Whew, Ada County Idaho Didn't Hire The Nazi To Be Sheriff

Ada County, Idaho — the state's most populous county, and home to Boise — has selected a new sheriff, and we're happy to report that it's not the Nazi-sounding loonybag who was among the three finalists for the job. Sheriff Matt Clifford, the new guy, will serve out the remaining term of former Sheriff Steve Bartlett, who was just reelected to a second term in November but suddenly retired at the end of May and nobody knows why. Because Bartlett was a Republican, it was up to the county's Republican Party to pick a slate of three nominees, from which the county's board of supervisors would select one. This may not be the best way to choose top law enforcement officers.
Naturally enough, this being Idaho in the Age of Trump (Or Anyone Else, Let's Get Real), one of the three nominees chosen by the Ada County Republican Central Committee, Doug Traubel, turned out to be kind of a Nazi, complete with conspiracy theories about how Jews invented communism and that the Black Lives Matter movement was also a communist front.
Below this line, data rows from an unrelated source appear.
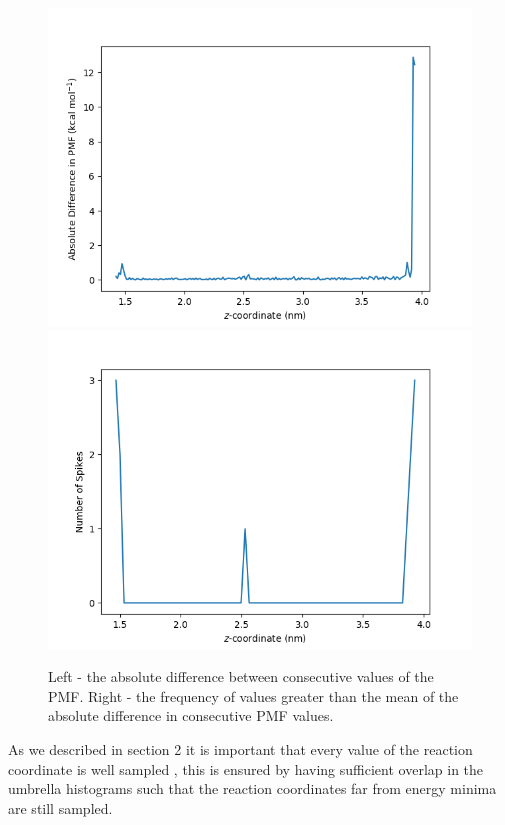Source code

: \documentclass[12pt, onecolumn]{revtex4}    %
\begin{document}
\begin{figure}[h!]
\includegraphics[scale=0.4]{HelAbsDiffs}
\includegraphics[scale=0.4]{HelSpikeHist}
\label{fig: helSpikes}
\caption{Left - the absolute difference between consecutive values of the PMF.  Right - the frequency of values greater than the mean of the absolute difference in consecutive PMF values.}
\end{figure}
 
As we described in section 2 it is important that every value of the reaction coordinate is well sampled \cite{Umbrella}, this is ensured by having sufficient overlap \cite{GWHAM} in the umbrella histograms such that the reaction coordinates far from energy minima are still sampled.\\
\end{document}
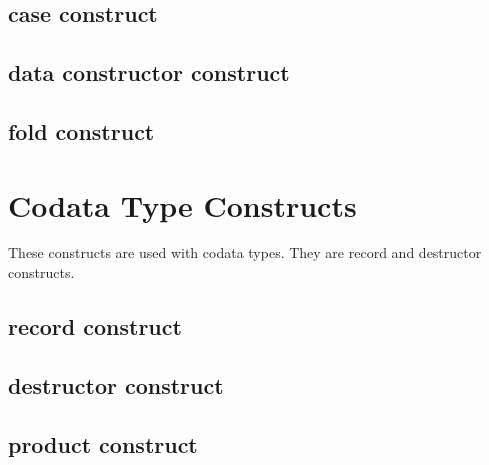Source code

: \documentclass[11pt]{article}
\begin{document}
\subsection {case construct}
\subsection {data constructor construct}
\subsection {fold construct}

\section {Codata Type Constructs}
 These constructs are used with codata types. They are {\sf record} and {\sf destructor} constructs.
\subsection {record construct}
\subsection {destructor construct}
\subsection {product construct}
\end{document}
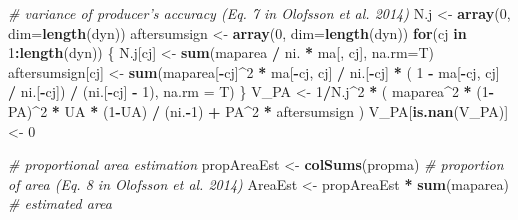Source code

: \documentclass[a4paper, notitlepage, 12pt, krantz2]{krantz}
\newenvironment{Shaded}{\begin{snugshade}}{\end{snugshade}}
\newcommand{\CommentTok}[1]{\textcolor[rgb]{0.56,0.35,0.01}{\textit{#1}}}
\newcommand{\ControlFlowTok}[1]{\textcolor[rgb]{0.13,0.29,0.53}{\textbf{#1}}}
\newcommand{\DataTypeTok}[1]{\textcolor[rgb]{0.13,0.29,0.53}{#1}}
\newcommand{\DecValTok}[1]{\textcolor[rgb]{0.00,0.00,0.81}{#1}}
\newcommand{\KeywordTok}[1]{\textcolor[rgb]{0.13,0.29,0.53}{\textbf{#1}}}
\newcommand{\NormalTok}[1]{#1}
\newcommand{\OperatorTok}[1]{\textcolor[rgb]{0.81,0.36,0.00}{\textbf{#1}}}
\newcommand{\StringTok}[1]{\textcolor[rgb]{0.31,0.60,0.02}{#1}}
\begin{document}
\begin{Shaded}
\begin{Highlighting}[]
  \CommentTok{# variance of producer's accuracy (Eq. 7 in Olofsson et al. 2014)}
\NormalTok{  N.j <-}\StringTok{ }\KeywordTok{array}\NormalTok{(}\DecValTok{0}\NormalTok{, }\DataTypeTok{dim=}\KeywordTok{length}\NormalTok{(dyn))}
\NormalTok{  aftersumsign <-}\StringTok{ }\KeywordTok{array}\NormalTok{(}\DecValTok{0}\NormalTok{, }\DataTypeTok{dim=}\KeywordTok{length}\NormalTok{(dyn))}
  \ControlFlowTok{for}\NormalTok{(cj }\ControlFlowTok{in} \DecValTok{1}\OperatorTok{:}\KeywordTok{length}\NormalTok{(dyn)) \{}
\NormalTok{    N.j[cj] <-}\StringTok{ }\KeywordTok{sum}\NormalTok{(maparea }\OperatorTok{/}\StringTok{ }\NormalTok{ni. }\OperatorTok{*}\StringTok{ }\NormalTok{ma[, cj], }\DataTypeTok{na.rm=}\NormalTok{T)}
\NormalTok{    aftersumsign[cj] <-}\StringTok{ }\KeywordTok{sum}\NormalTok{(maparea[}\OperatorTok{-}\NormalTok{cj]}\OperatorTok{^}\DecValTok{2} \OperatorTok{*}\StringTok{ }\NormalTok{ma[}\OperatorTok{-}\NormalTok{cj, cj] }\OperatorTok{/}\StringTok{ }\NormalTok{ni.[}\OperatorTok{-}\NormalTok{cj] }\OperatorTok{*}\StringTok{ }\NormalTok{( }\DecValTok{1} \OperatorTok{-}\StringTok{ }\NormalTok{ma[}\OperatorTok{-}\NormalTok{cj, cj] }\OperatorTok{/}\StringTok{ }\NormalTok{ni.[}\OperatorTok{-}\NormalTok{cj]) }\OperatorTok{/}\StringTok{ }\NormalTok{(ni.[}\OperatorTok{-}\NormalTok{cj] }\OperatorTok{-}\StringTok{ }\DecValTok{1}\NormalTok{), }\DataTypeTok{na.rm =}\NormalTok{ T)}
\NormalTok{  \}}
\NormalTok{  V_PA <-}\StringTok{ }\DecValTok{1}\OperatorTok{/}\NormalTok{N.j}\OperatorTok{^}\DecValTok{2} \OperatorTok{*}\StringTok{ }\NormalTok{( }
\NormalTok{    maparea}\OperatorTok{^}\DecValTok{2} \OperatorTok{*}\StringTok{ }\NormalTok{(}\DecValTok{1}\OperatorTok{-}\NormalTok{PA)}\OperatorTok{^}\DecValTok{2} \OperatorTok{*}\StringTok{ }\NormalTok{UA }\OperatorTok{*}\StringTok{ }\NormalTok{(}\DecValTok{1}\OperatorTok{-}\NormalTok{UA) }\OperatorTok{/}\StringTok{ }\NormalTok{(ni.}\OperatorTok{-}\DecValTok{1}\NormalTok{) }\OperatorTok{+}\StringTok{ }
\StringTok{      }\NormalTok{PA}\OperatorTok{^}\DecValTok{2} \OperatorTok{*}\StringTok{ }\NormalTok{aftersumsign}
\NormalTok{  ) }
\NormalTok{  V_PA[}\KeywordTok{is.nan}\NormalTok{(V_PA)] <-}\StringTok{ }\DecValTok{0}
  
  \CommentTok{# proportional area estimation}
\NormalTok{  propAreaEst <-}\StringTok{ }\KeywordTok{colSums}\NormalTok{(propma)        }\CommentTok{# proportion of area (Eq. 8 in Olofsson et al. 2014)}
\NormalTok{  AreaEst <-}\StringTok{ }\NormalTok{propAreaEst }\OperatorTok{*}\StringTok{ }\KeywordTok{sum}\NormalTok{(maparea) }\CommentTok{# estimated area}
  

\end{Highlighting}
\end{Shaded}
\end{document}
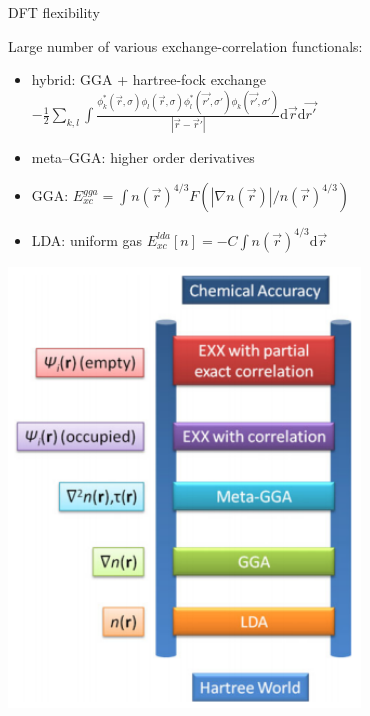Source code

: \documentclass[slovene, usenames,dvipsnames]{beamer}
\newcommand{\dif}{\mathrm{d}}
\begin{document}
    \begin{frame}{DFT flexibility}
      \begin{minipage}[]{0.6\textwidth}
      Large number of various exchange-correlation functionals:
      \begin{itemize}
      \item hybrid: GGA + hartree-fock exchange
                \scriptsize
        $-\frac{1}{2}\sum_{k,l}\int \frac{
          \phi^*_k(\vec r,
        \sigma)\phi_l(\vec{r}, \sigma)
        \phi^*_l(\vec{r'}, \sigma')\phi_k(\vec{r'}, \sigma')}{|\vec r - \vec
        r'|}
      \dif \vec{r} \dif \vec{r'}$
     \item meta--GGA: higher order derivatives
     \item GGA:  \small{$E_{xc}^{gga}=\int n(\vec r)^{4/3}F(|\nabla n(\vec
          r)|/n(\vec r)^{4/3})$}
      \item LDA: uniform gas \small{
          $E_{xc}^{lda}[n]=-C\int n(\vec r)^{4/3} \dif \vec r$}
      \end{itemize}
      \end{minipage}%
    \begin{minipage}[]{0.4\textwidth}
      \centering
      \vspace{-0.5cm}
      \includegraphics[width=0.7\textwidth]{jacobs_functional_ladder_ver2.png}
      \end{minipage}
      \end{frame}
\end{document}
Hey, Ada County supervisors, bullet dodged!
The Idaho Statesman's coverage of the supervisors' interviews with the three candidates is really something, and yet another reminder to support local journalism. The supervisors, understandably, had a lot of questions for Traubel, based on his statements on social media and his self-published book-shaped object, Red Badge: A veteran peace officer's commentary on the Marxist subversion of American Law Enforcement & Culture, in which he argues that Marxists have in fact subverted not only our precious bodily fluids, but also law enforcement, because isn't it true that when you think "bunch of commies," you think of your local police department?
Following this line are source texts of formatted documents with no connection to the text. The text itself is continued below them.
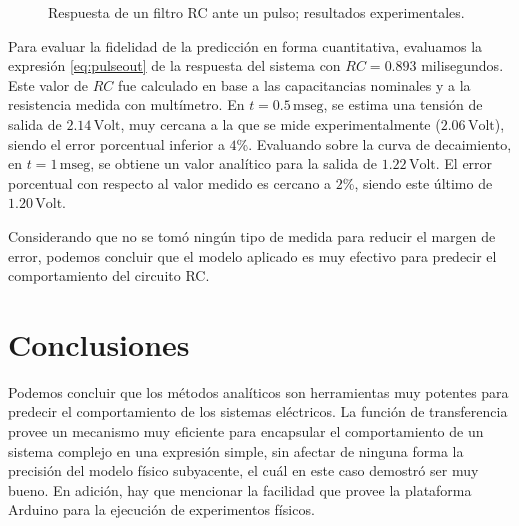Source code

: \documentclass[parskip]{scrartcl}
\begin{document}
\begin{figure}[h!]
\centering
{}
\caption{Respuesta de un filtro RC ante un pulso; resultados experimentales.}
\label{fig:rcresponseempiric}
\end{figure}

Para evaluar la fidelidad de la predicción en forma cuantitativa, evaluamos la expresión \eqref{eq:pulseout} de la respuesta del sistema con $RC = 0.893$ milisegundos. Este valor de $RC$ fue calculado en base a las capacitancias nominales y a la resistencia medida con multímetro. En $t = 0.5\,\mathrm{mseg}$, se estima una tensión de salida de $2.14\,\mathrm{Volt}$, muy cercana a la que se mide experimentalmente ($2.06\,\mathrm{Volt}$), siendo el error porcentual inferior a $4$\%. Evaluando sobre la curva de decaimiento, en $t = 1\,\mathrm{mseg}$, se obtiene un valor analítico para la salida de $1.22\,\mathrm{Volt}$. El error porcentual con respecto al valor medido es cercano a $2$\%, siendo este último de $1.20\,\mathrm{Volt}$.

Considerando que no se tomó ningún tipo de medida para reducir el margen de error, podemos concluir que el modelo aplicado es muy efectivo para predecir el comportamiento del circuito RC.

\section{Conclusiones}

Podemos concluir que los métodos analíticos son herramientas muy potentes para predecir el comportamiento de los sistemas eléctricos. La función de transferencia provee un mecanismo muy eficiente para encapsular el comportamiento de un sistema complejo en una expresión simple, sin afectar de ninguna forma la precisión del modelo físico subyacente, el cuál en este caso demostró ser muy bueno. En adición, hay que mencionar la facilidad que provee la plataforma Arduino para la ejecución de experimentos físicos.
\end{document}
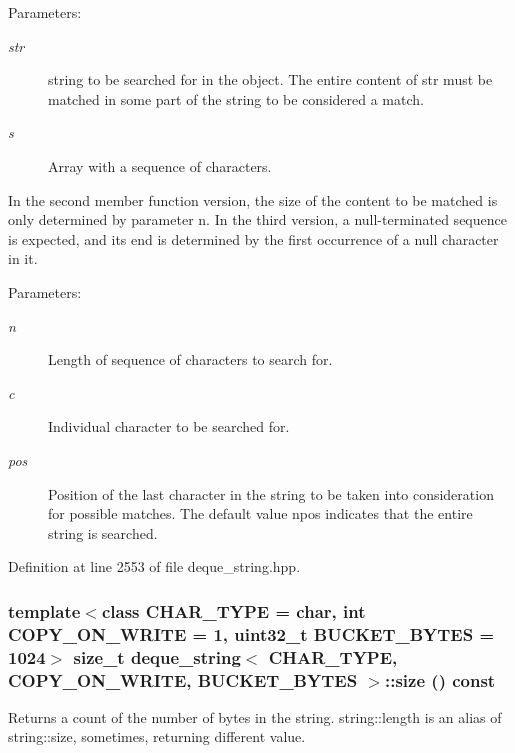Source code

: \begin{Desc}
\item[Parameters:]
\begin{description}
\item[{\em str}]string to be searched for in the object. The entire content of str must be matched in some part of the string to be considered a match. \item[{\em s}]Array with a sequence of characters.\end{description}
\end{Desc}
In the second member function version, the size of the content to be matched is only determined by parameter n. In the third version, a null-terminated sequence is expected, and its end is determined by the first occurrence of a null character in it. \begin{Desc}
\item[Parameters:]
\begin{description}
\item[{\em n}]Length of sequence of characters to search for. \item[{\em c}]Individual character to be searched for. \item[{\em pos}]Position of the last character in the string to be taken into consideration for possible matches. The default value npos indicates that the entire string is searched. \end{description}
\end{Desc}


Definition at line 2553 of file deque\_\-string.hpp.\hypertarget{classdeque__string_52cac1c0f0f3f5557773b4f7ce9d53b7}{
\subsubsection[{size}]{\setlength{\rightskip}{0pt plus 5cm}template$<$class CHAR\_\-TYPE  = char, int COPY\_\-ON\_\-WRITE = 1, uint32\_\-t BUCKET\_\-BYTES = 1024$>$ size\_\-t {\bf deque\_\-string}$<$ CHAR\_\-TYPE, COPY\_\-ON\_\-WRITE, BUCKET\_\-BYTES $>$::size () const}}
\label{classdeque__string_52cac1c0f0f3f5557773b4f7ce9d53b7}


Returns a count of the number of bytes in the string. string::length is an alias of string::size, sometimes, returning different value.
Don't You Dare Call Him Racist Just For Saying Racist Shit
Supervisor Kendra Kenyon, a Democrat, had a few problems with Traubel's everything, such as
posts he has written about the number of Black men who rape white women; his support for the "constitutional" sheriff movement; and comments that he wears a mask with "hoax" written on it when traveling on airplanes, that "Islam is the culture of death" and that single mothers are "not an economically viable unit."
"As a single mom raising two kids, I personally take offense to all of these," Kenyon said.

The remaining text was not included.